Wow mama! 18oz :D (I'm in awe. I was happy expressing 6oz when the twins were on 3oz each.
The general result of the report is work need to consider me as disabled as the pnd has been present over a year, and I had a period before with ds1.
There would have been a woman from hr attending as note taker, but she would have been there for my manager rather than me. But that's fair enough and I wouldn't expect otherwise.
This morning I got cc'd into an email from my rep to manager saying I was entitled to have a union rep present if I wished, that the contractual obligation is to maintain contact only, and that telephone and electronic contact counts therefore he cannot force a visit. And he's to contact rep if he wishes to discuss the matter further.

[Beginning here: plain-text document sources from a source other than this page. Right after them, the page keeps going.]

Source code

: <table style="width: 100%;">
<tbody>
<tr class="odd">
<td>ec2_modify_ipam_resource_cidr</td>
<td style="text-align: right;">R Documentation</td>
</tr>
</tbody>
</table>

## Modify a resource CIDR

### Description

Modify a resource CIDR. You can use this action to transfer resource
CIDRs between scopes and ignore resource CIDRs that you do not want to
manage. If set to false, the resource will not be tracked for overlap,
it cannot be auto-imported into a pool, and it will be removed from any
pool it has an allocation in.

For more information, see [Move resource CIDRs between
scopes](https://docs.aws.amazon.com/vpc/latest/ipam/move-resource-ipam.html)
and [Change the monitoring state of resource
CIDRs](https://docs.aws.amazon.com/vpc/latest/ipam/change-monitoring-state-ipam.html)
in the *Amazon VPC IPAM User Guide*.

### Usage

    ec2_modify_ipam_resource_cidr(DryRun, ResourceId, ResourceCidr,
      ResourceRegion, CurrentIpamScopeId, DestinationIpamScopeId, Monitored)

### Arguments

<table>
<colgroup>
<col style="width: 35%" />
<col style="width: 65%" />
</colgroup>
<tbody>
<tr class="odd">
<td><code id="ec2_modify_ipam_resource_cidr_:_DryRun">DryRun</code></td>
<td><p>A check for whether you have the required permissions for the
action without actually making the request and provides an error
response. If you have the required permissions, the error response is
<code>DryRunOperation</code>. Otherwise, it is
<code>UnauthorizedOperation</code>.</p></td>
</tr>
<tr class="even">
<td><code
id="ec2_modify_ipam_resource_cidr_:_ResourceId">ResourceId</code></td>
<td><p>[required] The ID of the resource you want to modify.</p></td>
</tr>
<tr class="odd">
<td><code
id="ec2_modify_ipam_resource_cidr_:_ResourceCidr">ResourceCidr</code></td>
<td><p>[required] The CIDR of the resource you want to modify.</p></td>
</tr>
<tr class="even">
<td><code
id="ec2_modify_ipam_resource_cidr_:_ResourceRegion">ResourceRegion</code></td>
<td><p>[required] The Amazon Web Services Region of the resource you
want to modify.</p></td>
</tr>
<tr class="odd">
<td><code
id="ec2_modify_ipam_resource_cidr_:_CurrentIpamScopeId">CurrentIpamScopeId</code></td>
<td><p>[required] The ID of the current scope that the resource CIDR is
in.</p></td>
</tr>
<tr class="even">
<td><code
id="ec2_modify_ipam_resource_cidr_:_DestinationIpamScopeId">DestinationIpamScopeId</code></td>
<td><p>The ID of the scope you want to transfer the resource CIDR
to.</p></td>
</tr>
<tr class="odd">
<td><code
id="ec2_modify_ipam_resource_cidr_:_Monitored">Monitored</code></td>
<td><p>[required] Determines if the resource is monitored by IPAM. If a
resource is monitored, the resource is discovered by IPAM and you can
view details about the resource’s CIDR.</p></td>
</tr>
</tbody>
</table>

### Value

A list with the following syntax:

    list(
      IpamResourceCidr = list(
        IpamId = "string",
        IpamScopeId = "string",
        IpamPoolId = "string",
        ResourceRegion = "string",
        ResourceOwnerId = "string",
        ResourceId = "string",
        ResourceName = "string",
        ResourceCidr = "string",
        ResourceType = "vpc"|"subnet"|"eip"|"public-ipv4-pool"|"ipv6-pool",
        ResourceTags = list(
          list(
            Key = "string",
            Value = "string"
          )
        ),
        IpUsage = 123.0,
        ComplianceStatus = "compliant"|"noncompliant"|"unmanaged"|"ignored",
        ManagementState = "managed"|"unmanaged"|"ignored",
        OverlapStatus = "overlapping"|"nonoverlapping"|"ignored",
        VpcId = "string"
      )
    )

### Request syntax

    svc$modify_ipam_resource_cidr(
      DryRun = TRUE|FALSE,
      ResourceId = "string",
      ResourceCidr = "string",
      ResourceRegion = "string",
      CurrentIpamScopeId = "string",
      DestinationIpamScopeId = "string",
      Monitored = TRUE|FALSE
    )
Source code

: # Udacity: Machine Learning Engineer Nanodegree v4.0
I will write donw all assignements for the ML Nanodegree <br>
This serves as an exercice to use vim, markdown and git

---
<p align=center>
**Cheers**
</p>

I have also received a phonecall from manager today. He wanted me to explain myself and wouldn't simply accept I want my union rep there because I need their support (I don't understand the process this far in) as its getting quite intense. He just kept on and on trying to get me to give in, or at least that's how I felt. So I ended up telling him I felt he was badgering me and that if he continued I'd end the call. Well he didn't get the hint so after taking him twice more, I hung up. Then burst into tears. It's exhausting! I now have a horrid headache but at least James is content to snuggle up to me right now and the babies are going down for a nap shortly.
Have emailed both rep and dh. Dh wants me to ring him but right now i'll just end up crying more. I cried at bloody doc mcstuffins ffs.
At least so far this afternoon manager hasn't had the idiocy to turn up. Although quite what he thought the phonecall would achieve I don't know.